▶ Task goal:
Check every line of the entries for the string "have" and return the ones that contain it.

§

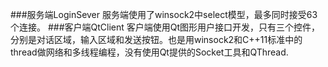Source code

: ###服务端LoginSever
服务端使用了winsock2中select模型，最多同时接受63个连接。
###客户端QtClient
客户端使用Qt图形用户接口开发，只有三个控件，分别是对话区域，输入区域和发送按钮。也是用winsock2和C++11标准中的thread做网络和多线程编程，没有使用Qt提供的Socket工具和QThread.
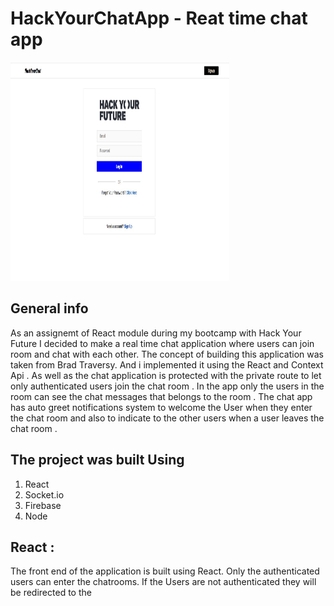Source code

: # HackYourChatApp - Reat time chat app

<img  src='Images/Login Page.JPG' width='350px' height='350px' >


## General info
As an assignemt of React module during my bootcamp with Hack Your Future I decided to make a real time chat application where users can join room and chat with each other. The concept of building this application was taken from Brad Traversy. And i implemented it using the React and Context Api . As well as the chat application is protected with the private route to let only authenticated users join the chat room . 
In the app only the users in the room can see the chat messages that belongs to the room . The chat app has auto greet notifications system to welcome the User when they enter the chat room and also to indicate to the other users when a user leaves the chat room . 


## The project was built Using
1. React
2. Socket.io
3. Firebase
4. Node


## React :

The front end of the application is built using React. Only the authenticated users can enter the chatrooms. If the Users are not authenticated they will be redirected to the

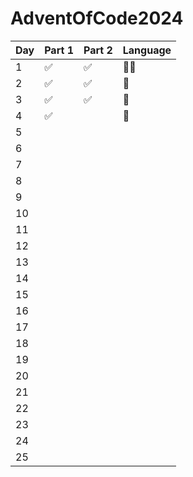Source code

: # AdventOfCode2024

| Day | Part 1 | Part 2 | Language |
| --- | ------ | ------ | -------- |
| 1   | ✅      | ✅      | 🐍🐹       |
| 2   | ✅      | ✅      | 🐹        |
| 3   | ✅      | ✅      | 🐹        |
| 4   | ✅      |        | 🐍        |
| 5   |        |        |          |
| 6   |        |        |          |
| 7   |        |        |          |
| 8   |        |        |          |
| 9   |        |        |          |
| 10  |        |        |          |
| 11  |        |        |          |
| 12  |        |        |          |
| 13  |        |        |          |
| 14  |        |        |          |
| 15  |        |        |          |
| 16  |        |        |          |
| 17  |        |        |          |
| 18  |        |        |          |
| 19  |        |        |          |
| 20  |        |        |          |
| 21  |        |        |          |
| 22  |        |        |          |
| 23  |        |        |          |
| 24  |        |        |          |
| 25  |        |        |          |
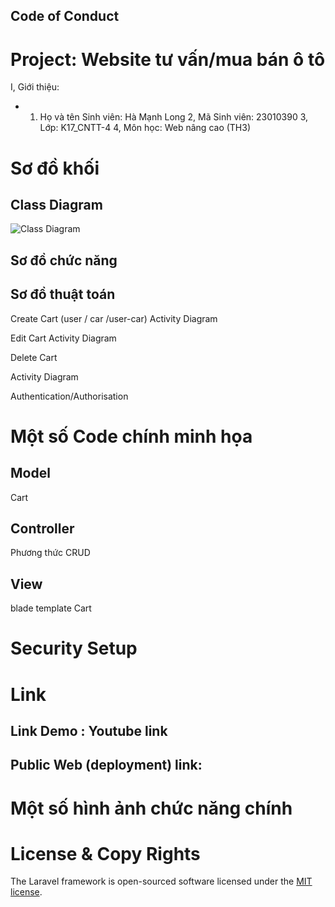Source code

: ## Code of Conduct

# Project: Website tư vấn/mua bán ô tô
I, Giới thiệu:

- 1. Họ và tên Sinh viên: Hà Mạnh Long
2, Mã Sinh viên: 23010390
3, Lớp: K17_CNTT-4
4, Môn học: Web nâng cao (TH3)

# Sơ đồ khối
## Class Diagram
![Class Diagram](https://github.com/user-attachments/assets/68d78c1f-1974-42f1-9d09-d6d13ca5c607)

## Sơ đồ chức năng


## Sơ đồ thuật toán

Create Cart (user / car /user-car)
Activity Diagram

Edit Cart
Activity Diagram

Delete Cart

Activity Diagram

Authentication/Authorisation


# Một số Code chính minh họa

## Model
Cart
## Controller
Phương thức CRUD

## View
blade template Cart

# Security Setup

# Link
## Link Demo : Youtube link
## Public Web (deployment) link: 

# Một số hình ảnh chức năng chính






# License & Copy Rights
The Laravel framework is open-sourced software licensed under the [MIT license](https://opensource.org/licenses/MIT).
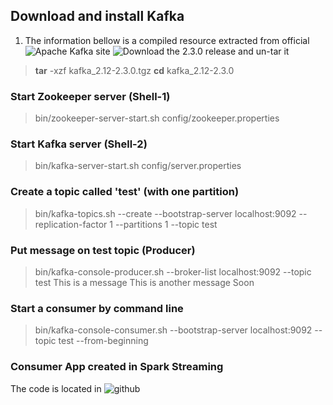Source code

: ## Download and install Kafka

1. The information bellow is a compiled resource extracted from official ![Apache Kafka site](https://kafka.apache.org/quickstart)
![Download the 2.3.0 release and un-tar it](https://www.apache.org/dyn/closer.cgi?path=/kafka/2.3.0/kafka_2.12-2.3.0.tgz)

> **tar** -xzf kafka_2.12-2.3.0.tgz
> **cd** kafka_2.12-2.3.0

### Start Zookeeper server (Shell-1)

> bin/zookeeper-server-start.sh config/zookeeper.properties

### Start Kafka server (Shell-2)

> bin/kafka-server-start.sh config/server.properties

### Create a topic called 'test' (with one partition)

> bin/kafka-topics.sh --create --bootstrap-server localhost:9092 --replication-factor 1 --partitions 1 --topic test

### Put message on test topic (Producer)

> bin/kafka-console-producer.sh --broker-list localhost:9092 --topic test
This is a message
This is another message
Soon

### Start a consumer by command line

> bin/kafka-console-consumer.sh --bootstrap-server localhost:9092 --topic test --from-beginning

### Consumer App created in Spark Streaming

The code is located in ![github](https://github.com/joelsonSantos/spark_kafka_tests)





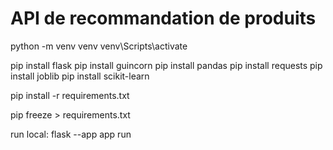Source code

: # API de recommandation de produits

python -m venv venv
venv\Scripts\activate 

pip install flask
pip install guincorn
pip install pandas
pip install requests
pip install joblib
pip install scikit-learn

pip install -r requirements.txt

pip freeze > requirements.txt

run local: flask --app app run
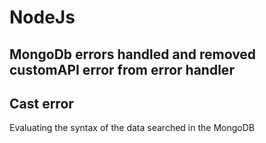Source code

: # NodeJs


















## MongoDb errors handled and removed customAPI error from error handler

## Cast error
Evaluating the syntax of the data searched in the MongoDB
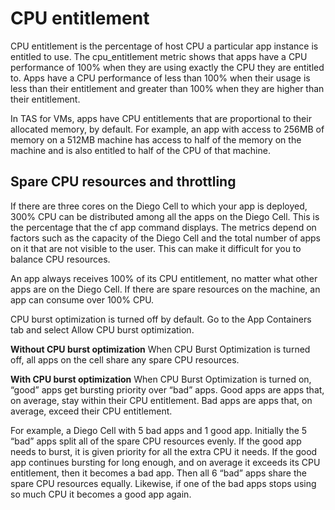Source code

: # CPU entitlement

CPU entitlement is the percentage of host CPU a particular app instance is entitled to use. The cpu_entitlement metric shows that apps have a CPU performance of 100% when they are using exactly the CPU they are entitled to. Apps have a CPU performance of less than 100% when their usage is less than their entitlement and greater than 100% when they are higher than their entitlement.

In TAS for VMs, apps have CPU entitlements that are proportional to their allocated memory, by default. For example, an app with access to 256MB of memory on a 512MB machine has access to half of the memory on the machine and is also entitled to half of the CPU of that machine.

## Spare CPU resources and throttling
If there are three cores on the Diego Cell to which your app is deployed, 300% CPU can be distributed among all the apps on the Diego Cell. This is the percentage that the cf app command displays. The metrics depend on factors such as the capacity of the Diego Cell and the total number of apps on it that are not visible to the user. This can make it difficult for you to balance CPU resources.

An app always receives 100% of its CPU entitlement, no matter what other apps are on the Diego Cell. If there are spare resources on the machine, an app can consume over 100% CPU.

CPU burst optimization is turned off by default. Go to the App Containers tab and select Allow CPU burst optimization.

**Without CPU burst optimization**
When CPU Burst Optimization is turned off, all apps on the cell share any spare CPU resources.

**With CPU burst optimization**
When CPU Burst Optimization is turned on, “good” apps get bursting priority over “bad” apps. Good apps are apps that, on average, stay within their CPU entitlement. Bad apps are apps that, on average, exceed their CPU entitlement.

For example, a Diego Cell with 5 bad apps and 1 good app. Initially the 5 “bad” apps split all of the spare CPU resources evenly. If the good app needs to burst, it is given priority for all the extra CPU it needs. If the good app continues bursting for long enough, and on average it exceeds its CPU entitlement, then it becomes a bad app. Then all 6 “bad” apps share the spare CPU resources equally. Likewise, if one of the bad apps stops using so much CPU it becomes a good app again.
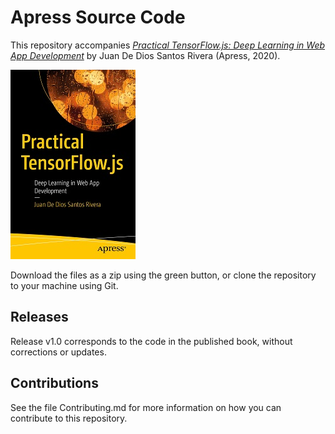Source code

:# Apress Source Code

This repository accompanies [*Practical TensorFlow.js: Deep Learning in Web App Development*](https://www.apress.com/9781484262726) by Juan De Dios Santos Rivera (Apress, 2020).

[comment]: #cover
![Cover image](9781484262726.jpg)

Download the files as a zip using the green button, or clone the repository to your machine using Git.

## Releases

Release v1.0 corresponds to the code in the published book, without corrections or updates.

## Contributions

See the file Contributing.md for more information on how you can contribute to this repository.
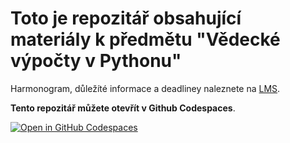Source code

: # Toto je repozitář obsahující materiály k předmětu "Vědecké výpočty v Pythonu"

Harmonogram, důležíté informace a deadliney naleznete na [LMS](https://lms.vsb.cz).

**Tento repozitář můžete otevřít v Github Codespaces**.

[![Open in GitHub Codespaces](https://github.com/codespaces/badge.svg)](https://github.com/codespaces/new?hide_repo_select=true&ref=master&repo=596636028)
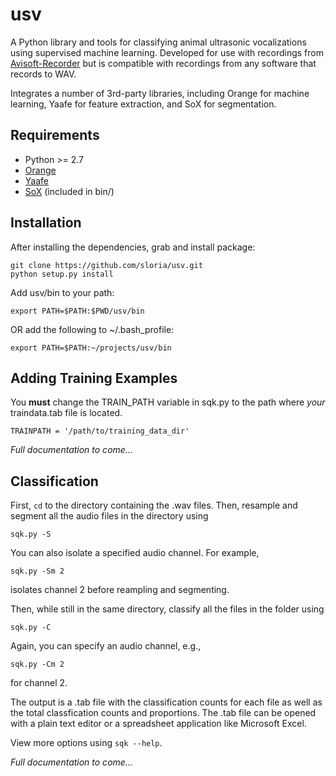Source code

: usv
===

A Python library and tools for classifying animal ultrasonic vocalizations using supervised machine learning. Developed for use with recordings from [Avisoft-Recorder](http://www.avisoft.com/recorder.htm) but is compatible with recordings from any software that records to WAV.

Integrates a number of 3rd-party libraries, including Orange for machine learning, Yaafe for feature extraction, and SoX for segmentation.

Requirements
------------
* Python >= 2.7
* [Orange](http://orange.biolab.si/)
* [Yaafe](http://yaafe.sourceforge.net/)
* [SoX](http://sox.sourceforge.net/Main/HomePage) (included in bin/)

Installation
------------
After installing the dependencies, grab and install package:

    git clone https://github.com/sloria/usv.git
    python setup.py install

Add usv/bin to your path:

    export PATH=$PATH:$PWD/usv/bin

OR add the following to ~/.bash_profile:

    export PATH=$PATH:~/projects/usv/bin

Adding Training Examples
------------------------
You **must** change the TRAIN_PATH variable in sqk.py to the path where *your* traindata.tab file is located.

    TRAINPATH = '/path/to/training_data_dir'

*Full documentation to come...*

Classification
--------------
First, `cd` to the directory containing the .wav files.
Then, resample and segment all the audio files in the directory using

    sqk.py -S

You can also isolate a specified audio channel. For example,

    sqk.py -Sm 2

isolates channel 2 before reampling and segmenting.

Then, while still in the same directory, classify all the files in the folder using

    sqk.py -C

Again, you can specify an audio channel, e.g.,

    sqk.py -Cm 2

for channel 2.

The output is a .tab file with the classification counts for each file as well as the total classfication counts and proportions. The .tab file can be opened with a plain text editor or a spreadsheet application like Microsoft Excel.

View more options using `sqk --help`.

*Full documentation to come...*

§

▶ Solution for this problem:
CPU entitlement is the percentage of host CPU a particular app instance is entitled to use. The cpu_entitlement metric shows that apps have a CPU performance of 100% when they are using exactly the CPU they are entitled to. Apps have a CPU performance of less than 100% when their usage is less than their entitlement and greater than 100% when they are higher than their entitlement.
In TAS for VMs, apps have CPU entitlements that are proportional to their allocated memory, by default. For example, an app with access to 256MB of memory on a 512MB machine has access to half of the memory on the machine and is also entitled to half of the CPU of that machine.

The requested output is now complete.